Q25) Is Open Data inhibited by pressure for academia to have commercial outputs?
Richard:
You were saying that one of the big problems is that science has given away so much. I wonder whether one of the other problems might not be this growing sense that’s developed that the market should somehow operate in academia. I’m particularly talking about spin-outs and stuff.
Peter:
I’d like your views on this, because I think that there is a market, and I think it’s very poorly defined. Let me just come back to the question of the challenges we face. We do also have other things on our side, which in particular I think, the ones I look to the most are the funders, because they have in many cases an absolute jurisdiction over future funding for people - if people don’t accept their norms, well then they’re welcome to look for funding elsewhere, and so forth.

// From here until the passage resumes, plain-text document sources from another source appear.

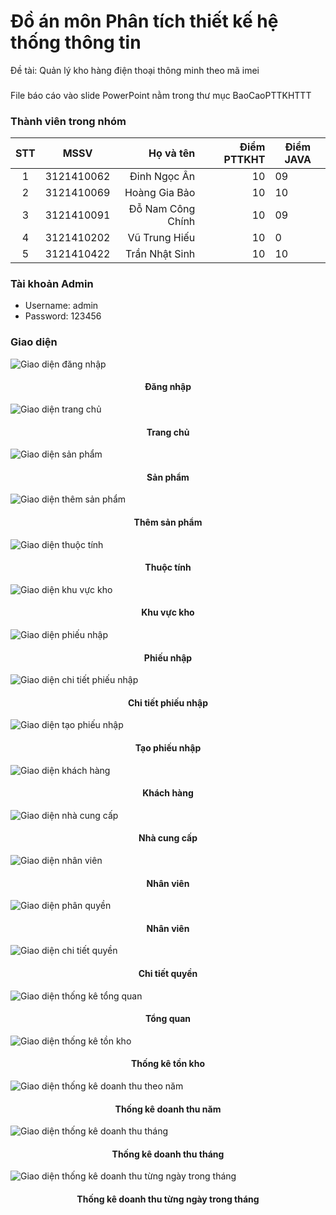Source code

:# Đồ án môn Phân tích thiết kế hệ thống thông tin
 Đề tài: Quản lý kho hàng điện thoại thông minh theo mã imei
 ### 
 File báo cáo vào slide PowerPoint nằm trong thư mục BaoCaoPTTKHTTT
 ### Thành viên trong nhóm
 |STT  |MSSV        |Họ và tên         |Điểm PTTKHT|Điểm JAVA|  
|:---:|:----------:|-------------------:|---------:|----------|
|1    |3121410062  |Đinh Ngọc Ân       |10         |09        |
|2    |3121410069  |Hoàng Gia Bảo      |10         |10        |
|3    |3121410091  |Đỗ Nam Công Chính  |10         |09        |
|4    |3121410202  |Vũ Trung Hiếu      |10         |0         |
|5    |3121410422  |Trần Nhật Sinh     |10         |10        |
### Tài khoản Admin
- Username: admin
- Password: 123456
### Giao diện
 ![Giao diện đăng nhập](./img/login.png)
 
 <h4 align="center">Đăng nhập</h4>
 
![Giao diện trang chủ](./img/homepage.png)

 <h4 align="center">Trang chủ</h4>
 
![Giao diện sản phẩm](./img/products.png)

 <h4 align="center">Sản phẩm</h4>
 
![Giao diện thêm sản phẩm](./img/add_product.png)

 <h4 align="center">Thêm sản phẩm</h4>
 
![Giao diện thuộc tính](./img/properties.png)

 <h4 align="center">Thuộc tính</h4>
 
![Giao diện khu vực kho](./img/area.png)

 <h4 align="center">Khu vực kho</h4>
 
![Giao diện phiếu nhập](./img/phieunhap.png)

 <h4 align="center">Phiếu nhập</h4>
 
![Giao diện chi tiết phiếu nhập](./img/chitietphieunhap.png)

 <h4 align="center">Chi tiết phiếu nhập</h4>
 
![Giao diện tạo phiếu nhập](./img/taophieunhap.png)

 <h4 align="center">Tạo phiếu nhập</h4>
 
![Giao diện khách hàng](./img/khachhang.png)

 <h4 align="center">Khách hàng</h4>
 
![Giao diện nhà cung cấp](./img/nhacungcap.png)

 <h4 align="center">Nhà cung cấp</h4>
 
![Giao diện nhân viên](./img/nhanvien.png)

 <h4 align="center">Nhân viên</h4>
 
![Giao diện phân quyền](./img/phanquyen.png)

 <h4 align="center">Nhân viên</h4>
 
![Giao diện chi tiết quyền](./img/chitietquyen.png)

 <h4 align="center">Chi tiết quyền</h4>
 
![Giao diện thống kê tổng quan](./img/thongketongquan.png)
 <h4 align="center">Tổng quan</h4>
 
![Giao diện thống kê tồn kho](./img/thongketonkho.png)

 <h4 align="center">Thống kê tồn kho</h4>
 
![Giao diện thống kê doanh thu theo năm](./img/doanhthunam.png)

 <h4 align="center">Thống kê doanh thu năm</h4>
 
![Giao diện thống kê doanh thu tháng](./img/doanhthuthang.png)

 <h4 align="center">Thống kê doanh thu tháng</h4>
 
![Giao diện thống kê doanh thu từng ngày trong tháng](./img/doanhthuchitietthang.png)

 <h4 align="center">Thống kê doanh thu từng ngày trong tháng</h4>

About the market: I have this very strange problem, which is that I don’t know what the value of funded scientific research worldwide is. I’ve tried to do some sums, and I come up with somewhere between $100 billion a year and $1 trillion a year. I haven’t found anybody with a full analysis of this. But this is funding going into universities to do research, so this is a very large industry, and this is an industry which ought to be able to manage its information flow, its evaluation, and all the rest of it. You wouldn’t find any other industry of this size which was so completely at the mercy of things over which it had very little control. The future is that you’ve got 10,000 Higher Education Institutions who are feudal, and they are competitive as much as they collaborate, probably more so. So they can’t get their act together. If they got their act together, they could solve a lot of these problems very quickly. And, at some stage, somebody might wake up and say: “OK, well look, 1% of this revenue is scholarly publishing, that’s a problem, let’s solve it.”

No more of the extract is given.